[Work instruction] Report the count of lines below that include "Flint", without any other text.

──────────

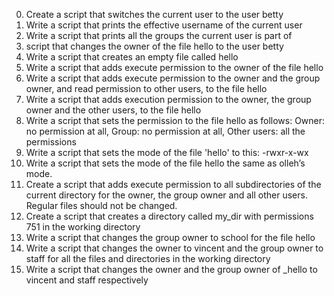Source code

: 0. Create a script that switches the current user to the user betty
1. Write a script that prints the effective username of the current user
2. Write a script that prints all the groups the current user is part of
3. script that changes the owner of the file hello to the user betty
4. Write a script that creates an empty file called hello
5. Write a script that adds execute permission to the owner of the file hello
6. Write a script that adds execute permission to the owner and the group owner, and read permission to other users, to the file hello
7. Write a script that adds execution permission to the owner, the group owner and the other users, to the file hello
8. Write a script that sets the permission to the file hello as follows: Owner: no permission at all, Group: no permission at all, Other users: all the permissions
9. Write a script that sets the mode of the file 'hello' to this: -rwxr-x-wx
10. Write a script that sets the mode of the file hello the same as olleh’s mode.
11. Create a script that adds execute permission to all subdirectories of the current directory for the owner, the group owner and all other users. Regular files should not be changed.
12. Create a script that creates a directory called my_dir with permissions 751 in the working directory
13. Write a script that changes the group owner to school for the file hello
100. Write a script that changes the owner to vincent and the group owner to staff for all the files and directories in the working directory
101. Write a script that changes the owner and the group owner of _hello to vincent and staff respectively
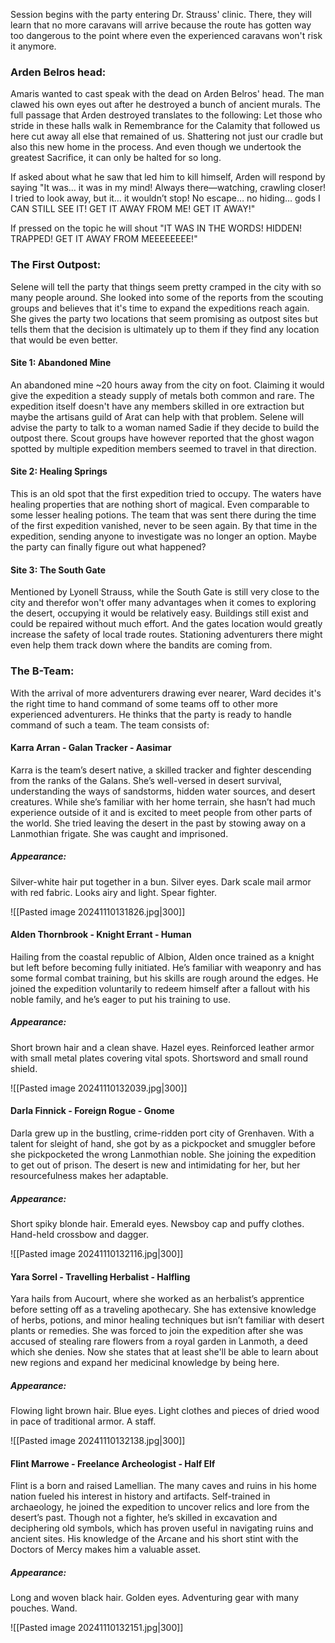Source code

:Session begins with the party entering Dr. Strauss' clinic. There, they will learn that no more caravans will arrive because the route has gotten way too dangerous to the point where even the experienced caravans won't risk it anymore.

### Arden Belros head:
Amaris wanted to cast speak with the dead on Arden Belros' head. The man clawed his own eyes out after he destroyed a bunch of ancient murals.
The full passage that Arden destroyed translates to the following:
Let those who stride in these halls walk in Remembrance
for the Calamity that followed us here cut away all else that remained of us.
Shattering not just our cradle but also this new home in the process. 
And even though we undertook the greatest Sacrifice, it can only be halted for so long.

If asked about what he saw that led him to kill himself, Arden will respond by saying 
"It was… it was in my mind! Always there—watching, crawling closer! I tried to look away, but it… it wouldn’t stop! No escape… no hiding… gods I CAN STILL SEE IT! GET IT AWAY FROM ME! GET IT AWAY!"

If pressed on the topic he will shout
"IT WAS IN THE WORDS! HIDDEN! TRAPPED! GET IT AWAY FROM MEEEEEEEE!"

### The First Outpost:
Selene will tell the party that things seem pretty cramped in the city with so many people around.
She looked into some of the reports from the scouting groups and believes that it's time to expand the expeditions reach again.
She gives the party two locations that seem promising as outpost sites but tells them that the decision is ultimately up to them if they find any location that would be even better.

#### Site 1: Abandoned Mine
An abandoned mine ~20 hours away from the city on foot.
Claiming it would give the expedition a steady supply of metals both common and rare.
The expedition itself doesn't have any members skilled in ore extraction but maybe the artisans guild of Arat can help with that problem. Selene will advise the party to talk to a woman named Sadie if they decide to build the outpost there.
Scout groups have however reported that the ghost wagon spotted by multiple expedition members seemed to travel in that direction.

#### Site 2: Healing Springs
This is an old spot that the first expedition tried to occupy. The waters have healing properties that are nothing short of magical. Even comparable to some lesser healing potions.
The team that was sent there during the time of the first expedition vanished, never to be seen again. By that time in the expedition, sending anyone to investigate was no longer an option. Maybe the party can finally figure out what happened?

#### Site 3: The South Gate
Mentioned by Lyonell Strauss, while the South Gate is still very close to the city and therefor won't offer many advantages when it comes to exploring the desert, occupying it would be relatively easy. Buildings still exist and could be repaired without much effort. And the gates location would greatly increase the safety of local trade routes. Stationing adventurers there might even help them track down where the bandits are coming from.

### The B-Team:
With the arrival of more adventurers drawing ever nearer, Ward decides it's the right time to hand command of some teams off to other more experienced adventurers. He thinks that the party is ready to handle command of such a team. The team consists of:

#### Karra Arran - Galan Tracker - Aasimar
Karra is the team’s desert native, a skilled tracker and fighter descending from the ranks of the Galans. She’s well-versed in desert survival, understanding the ways of sandstorms, hidden water sources, and desert creatures. While she’s familiar with her home terrain, she hasn’t had much experience outside of it and is excited to meet people from other parts of the world.
She tried leaving the desert in the past by stowing away on a Lanmothian frigate. She was caught and imprisoned.

##### Appearance:
Silver-white hair put together in a bun. 
Silver eyes.
Dark scale mail armor with red fabric. Looks airy and light.
Spear fighter.

![[Pasted image 20241110131826.jpg|300]]

#### Alden Thornbrook - Knight Errant - Human
Hailing from the coastal republic of Albion, Alden once trained as a knight but left before becoming fully initiated. He’s familiar with weaponry and has some formal combat training, but his skills are rough around the edges. He joined the expedition voluntarily to redeem himself after a fallout with his noble family, and he’s eager to put his training to use.

##### Appearance:
Short brown hair and a clean shave.
Hazel eyes.
Reinforced leather armor with small metal plates covering vital spots.
Shortsword and small round shield.

![[Pasted image 20241110132039.jpg|300]]
#### Darla Finnick - Foreign Rogue - Gnome
Darla grew up in the bustling, crime-ridden port city of Grenhaven. With a talent for sleight of hand, she got by as a pickpocket and smuggler before she pickpocketed the wrong Lanmothian noble. She joining the expedition to get out of prison. The desert is new and intimidating for her, but her resourcefulness makes her adaptable.

##### Appearance:
Short spiky blonde hair. 
Emerald eyes.
Newsboy cap and puffy clothes.
Hand-held crossbow and dagger.

![[Pasted image 20241110132116.jpg|300]]
#### Yara Sorrel - Travelling Herbalist - Halfling
Yara hails from Aucourt, where she worked as an herbalist’s apprentice before setting off as a traveling apothecary. She has extensive knowledge of herbs, potions, and minor healing techniques but isn’t familiar with desert plants or remedies. She was forced to join the expedition after she was accused of stealing rare flowers from a royal garden in Lanmoth, a deed which she denies. Now she states that at least she'll be able to learn about new regions and expand her medicinal knowledge by being here.

##### Appearance:
Flowing light brown hair.
Blue eyes.
Light clothes and pieces of dried wood in pace of traditional armor.
A staff.

![[Pasted image 20241110132138.jpg|300]]
#### Flint Marrowe - Freelance Archeologist - Half Elf
Flint is a born and raised Lamellian. The many caves and ruins in his home nation fueled his interest in history and artifacts. Self-trained in archaeology, he joined the expedition to uncover relics and lore from the desert’s past. Though not a fighter, he’s skilled in excavation and deciphering old symbols, which has proven useful in navigating ruins and ancient sites.
His knowledge of the Arcane and his short stint with the Doctors of Mercy makes him a valuable asset.

##### Appearance:
Long and woven black hair.
Golden eyes.
Adventuring gear with many pouches. 
Wand.

![[Pasted image 20241110132151.jpg|300]]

──────────

[Solution to the exercise] 2